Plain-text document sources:

-- Opening Marker --

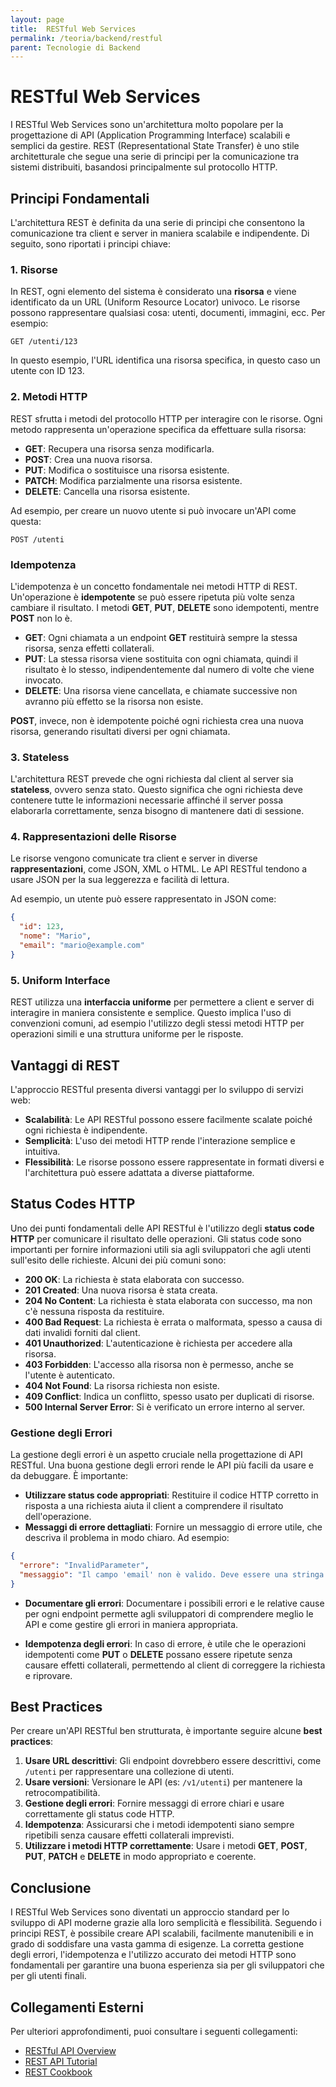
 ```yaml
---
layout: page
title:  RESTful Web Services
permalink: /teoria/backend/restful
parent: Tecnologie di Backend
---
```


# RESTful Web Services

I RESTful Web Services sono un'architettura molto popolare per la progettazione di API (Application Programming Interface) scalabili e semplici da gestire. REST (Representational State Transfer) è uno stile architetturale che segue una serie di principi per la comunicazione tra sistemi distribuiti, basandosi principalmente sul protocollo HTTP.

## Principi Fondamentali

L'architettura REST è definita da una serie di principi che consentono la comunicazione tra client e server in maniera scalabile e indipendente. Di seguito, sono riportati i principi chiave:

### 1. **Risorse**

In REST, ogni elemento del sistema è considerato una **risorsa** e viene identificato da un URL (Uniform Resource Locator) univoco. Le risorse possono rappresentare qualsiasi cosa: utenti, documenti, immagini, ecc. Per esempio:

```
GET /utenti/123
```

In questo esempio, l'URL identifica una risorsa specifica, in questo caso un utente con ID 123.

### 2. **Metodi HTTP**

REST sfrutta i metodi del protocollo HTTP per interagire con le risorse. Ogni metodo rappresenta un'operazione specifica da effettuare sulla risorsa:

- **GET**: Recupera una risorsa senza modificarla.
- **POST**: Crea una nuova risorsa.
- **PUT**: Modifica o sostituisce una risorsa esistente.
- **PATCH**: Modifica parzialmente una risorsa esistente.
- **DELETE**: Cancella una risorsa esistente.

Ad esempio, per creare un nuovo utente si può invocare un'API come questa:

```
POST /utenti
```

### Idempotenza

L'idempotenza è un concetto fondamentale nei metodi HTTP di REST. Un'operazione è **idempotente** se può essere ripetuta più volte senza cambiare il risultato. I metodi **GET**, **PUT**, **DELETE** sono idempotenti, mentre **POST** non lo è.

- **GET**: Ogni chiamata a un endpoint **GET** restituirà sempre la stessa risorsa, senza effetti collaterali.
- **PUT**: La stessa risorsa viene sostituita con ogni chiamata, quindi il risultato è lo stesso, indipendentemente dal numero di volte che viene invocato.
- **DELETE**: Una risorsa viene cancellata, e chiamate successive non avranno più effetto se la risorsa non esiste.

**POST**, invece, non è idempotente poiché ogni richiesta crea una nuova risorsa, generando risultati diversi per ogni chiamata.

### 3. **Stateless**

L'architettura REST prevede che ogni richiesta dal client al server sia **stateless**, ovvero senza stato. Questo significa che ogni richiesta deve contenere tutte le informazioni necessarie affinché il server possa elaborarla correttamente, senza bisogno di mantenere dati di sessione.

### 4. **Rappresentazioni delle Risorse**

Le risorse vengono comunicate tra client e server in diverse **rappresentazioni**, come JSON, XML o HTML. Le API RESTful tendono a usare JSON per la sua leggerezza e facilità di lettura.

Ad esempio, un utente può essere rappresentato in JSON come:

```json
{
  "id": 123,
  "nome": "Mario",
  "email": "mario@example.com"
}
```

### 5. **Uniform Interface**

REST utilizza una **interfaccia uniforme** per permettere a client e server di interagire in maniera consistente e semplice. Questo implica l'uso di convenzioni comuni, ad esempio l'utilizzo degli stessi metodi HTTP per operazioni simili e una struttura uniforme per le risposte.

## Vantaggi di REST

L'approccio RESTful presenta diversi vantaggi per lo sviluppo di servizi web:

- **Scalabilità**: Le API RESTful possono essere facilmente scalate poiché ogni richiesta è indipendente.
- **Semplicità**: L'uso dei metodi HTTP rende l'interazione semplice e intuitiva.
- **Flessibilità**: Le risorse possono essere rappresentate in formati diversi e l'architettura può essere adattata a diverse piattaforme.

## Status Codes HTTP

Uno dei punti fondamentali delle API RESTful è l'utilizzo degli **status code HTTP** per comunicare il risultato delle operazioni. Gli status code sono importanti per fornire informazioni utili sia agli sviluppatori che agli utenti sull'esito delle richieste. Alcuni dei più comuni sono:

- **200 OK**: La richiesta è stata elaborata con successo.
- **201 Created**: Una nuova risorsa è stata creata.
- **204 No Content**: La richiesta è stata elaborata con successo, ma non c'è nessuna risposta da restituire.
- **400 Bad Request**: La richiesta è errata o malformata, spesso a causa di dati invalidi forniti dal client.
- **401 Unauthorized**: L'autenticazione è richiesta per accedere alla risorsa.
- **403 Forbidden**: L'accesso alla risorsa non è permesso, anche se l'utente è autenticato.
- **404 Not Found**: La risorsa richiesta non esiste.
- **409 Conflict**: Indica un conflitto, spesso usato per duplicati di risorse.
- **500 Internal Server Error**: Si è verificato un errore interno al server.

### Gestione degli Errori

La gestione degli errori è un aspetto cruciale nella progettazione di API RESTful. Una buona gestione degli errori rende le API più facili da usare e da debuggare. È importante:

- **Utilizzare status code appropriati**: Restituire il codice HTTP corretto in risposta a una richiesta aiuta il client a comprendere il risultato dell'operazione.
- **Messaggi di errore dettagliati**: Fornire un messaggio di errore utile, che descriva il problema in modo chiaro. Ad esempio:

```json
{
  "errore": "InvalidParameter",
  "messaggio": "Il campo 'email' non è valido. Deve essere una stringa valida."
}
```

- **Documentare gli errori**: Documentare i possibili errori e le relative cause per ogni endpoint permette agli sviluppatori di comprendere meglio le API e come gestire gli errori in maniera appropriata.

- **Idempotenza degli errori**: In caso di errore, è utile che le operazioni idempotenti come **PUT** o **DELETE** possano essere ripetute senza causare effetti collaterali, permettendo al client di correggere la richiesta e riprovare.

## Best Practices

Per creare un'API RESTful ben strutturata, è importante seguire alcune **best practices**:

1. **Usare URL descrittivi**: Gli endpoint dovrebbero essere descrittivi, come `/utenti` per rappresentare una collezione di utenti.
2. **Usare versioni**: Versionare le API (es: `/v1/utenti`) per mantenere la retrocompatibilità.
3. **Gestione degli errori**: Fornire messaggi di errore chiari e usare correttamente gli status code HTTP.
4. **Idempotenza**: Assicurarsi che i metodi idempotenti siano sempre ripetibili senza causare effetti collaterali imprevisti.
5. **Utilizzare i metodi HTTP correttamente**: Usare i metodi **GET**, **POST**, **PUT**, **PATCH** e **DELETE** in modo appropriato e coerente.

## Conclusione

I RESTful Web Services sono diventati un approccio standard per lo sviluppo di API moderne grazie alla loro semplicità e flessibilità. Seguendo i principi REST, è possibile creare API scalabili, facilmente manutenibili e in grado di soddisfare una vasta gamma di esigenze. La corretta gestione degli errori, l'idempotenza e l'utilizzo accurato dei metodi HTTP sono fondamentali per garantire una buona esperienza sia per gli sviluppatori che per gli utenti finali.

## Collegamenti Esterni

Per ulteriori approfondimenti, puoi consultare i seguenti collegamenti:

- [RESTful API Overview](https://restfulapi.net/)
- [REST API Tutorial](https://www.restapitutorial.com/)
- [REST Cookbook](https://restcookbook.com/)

-- Closing Marker --

_Your task_
In the records above, take every line from the opening one through the line with "## Principi Fondamentali" and repeat it exactly; pictures are not part of the copy.

_The answer_
 ```yaml
---
layout: page
title:  RESTful Web Services
permalink: /teoria/backend/restful
parent: Tecnologie di Backend
---
```


# RESTful Web Services

I RESTful Web Services sono un'architettura molto popolare per la progettazione di API (Application Programming Interface) scalabili e semplici da gestire. REST (Representational State Transfer) è uno stile architetturale che segue una serie di principi per la comunicazione tra sistemi distribuiti, basandosi principalmente sul protocollo HTTP.

## Principi Fondamentali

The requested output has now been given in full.